Every line from the line containing "- Customer transaction data" through the final line of the data is to be printed exactly; no other line is to appear.

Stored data
*** Block opens ***

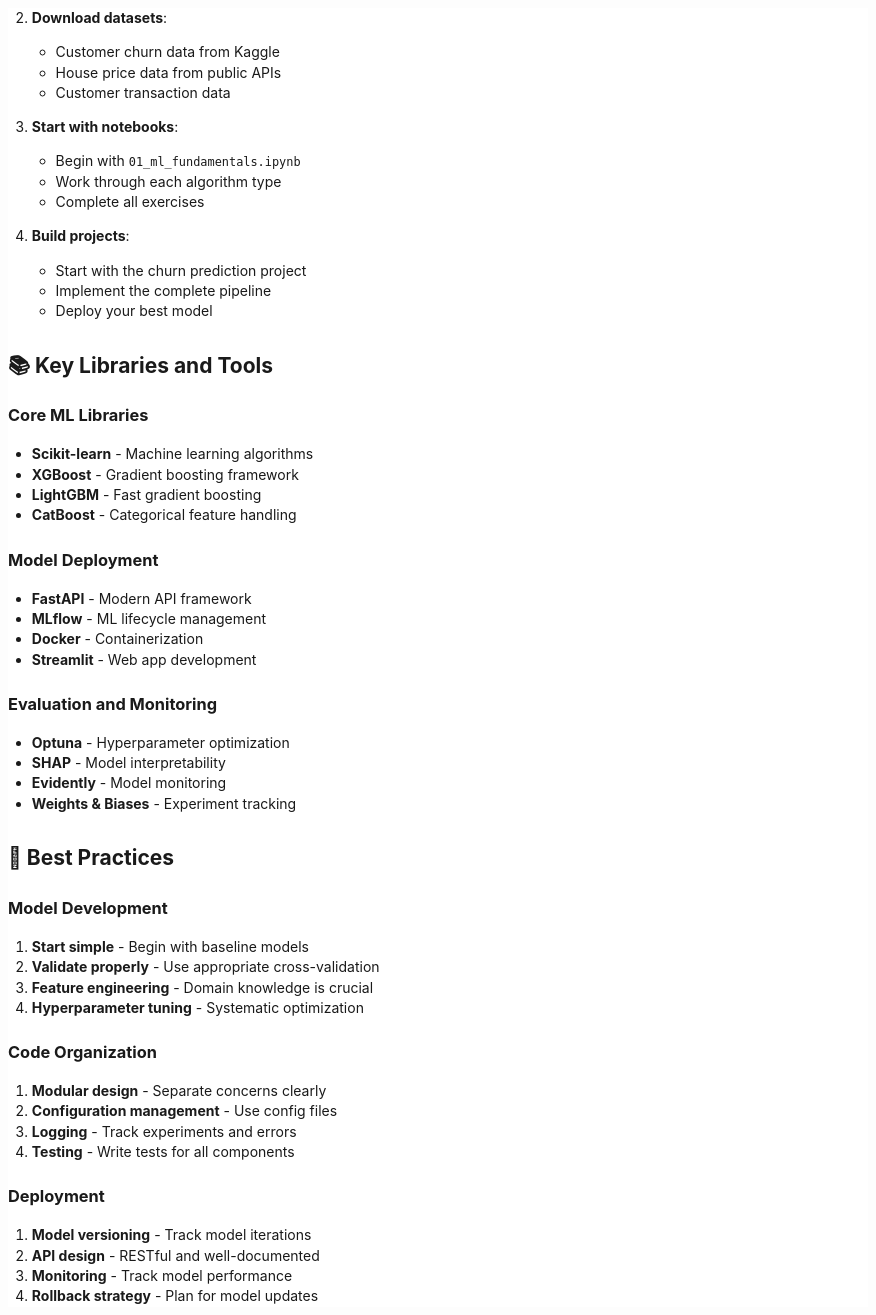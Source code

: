 2. **Download datasets**:
   - Customer churn data from Kaggle
   - House price data from public APIs
   - Customer transaction data

3. **Start with notebooks**:
   - Begin with `01_ml_fundamentals.ipynb`
   - Work through each algorithm type
   - Complete all exercises

4. **Build projects**:
   - Start with the churn prediction project
   - Implement the complete pipeline
   - Deploy your best model

## 📚 Key Libraries and Tools

### Core ML Libraries
- **Scikit-learn** - Machine learning algorithms
- **XGBoost** - Gradient boosting framework
- **LightGBM** - Fast gradient boosting
- **CatBoost** - Categorical feature handling

### Model Deployment
- **FastAPI** - Modern API framework
- **MLflow** - ML lifecycle management
- **Docker** - Containerization
- **Streamlit** - Web app development

### Evaluation and Monitoring
- **Optuna** - Hyperparameter optimization
- **SHAP** - Model interpretability
- **Evidently** - Model monitoring
- **Weights & Biases** - Experiment tracking

## 🎯 Best Practices

### Model Development
1. **Start simple** - Begin with baseline models
2. **Validate properly** - Use appropriate cross-validation
3. **Feature engineering** - Domain knowledge is crucial
4. **Hyperparameter tuning** - Systematic optimization

### Code Organization
1. **Modular design** - Separate concerns clearly
2. **Configuration management** - Use config files
3. **Logging** - Track experiments and errors
4. **Testing** - Write tests for all components

### Deployment
1. **Model versioning** - Track model iterations
2. **API design** - RESTful and well-documented
3. **Monitoring** - Track model performance
4. **Rollback strategy** - Plan for model updates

*** Block closes ***

### Response
   - Customer transaction data

3. **Start with notebooks**:
   - Begin with `01_ml_fundamentals.ipynb`
   - Work through each algorithm type
   - Complete all exercises

4. **Build projects**:
   - Start with the churn prediction project
   - Implement the complete pipeline
   - Deploy your best model

## 📚 Key Libraries and Tools

### Core ML Libraries
- **Scikit-learn** - Machine learning algorithms
- **XGBoost** - Gradient boosting framework
- **LightGBM** - Fast gradient boosting
- **CatBoost** - Categorical feature handling

### Model Deployment
- **FastAPI** - Modern API framework
- **MLflow** - ML lifecycle management
- **Docker** - Containerization
- **Streamlit** - Web app development

### Evaluation and Monitoring
- **Optuna** - Hyperparameter optimization
- **SHAP** - Model interpretability
- **Evidently** - Model monitoring
- **Weights & Biases** - Experiment tracking

## 🎯 Best Practices

### Model Development
1. **Start simple** - Begin with baseline models
2. **Validate properly** - Use appropriate cross-validation
3. **Feature engineering** - Domain knowledge is crucial
4. **Hyperparameter tuning** - Systematic optimization

### Code Organization
1. **Modular design** - Separate concerns clearly
2. **Configuration management** - Use config files
3. **Logging** - Track experiments and errors
4. **Testing** - Write tests for all components

### Deployment
1. **Model versioning** - Track model iterations
2. **API design** - RESTful and well-documented
3. **Monitoring** - Track model performance
4. **Rollback strategy** - Plan for model updates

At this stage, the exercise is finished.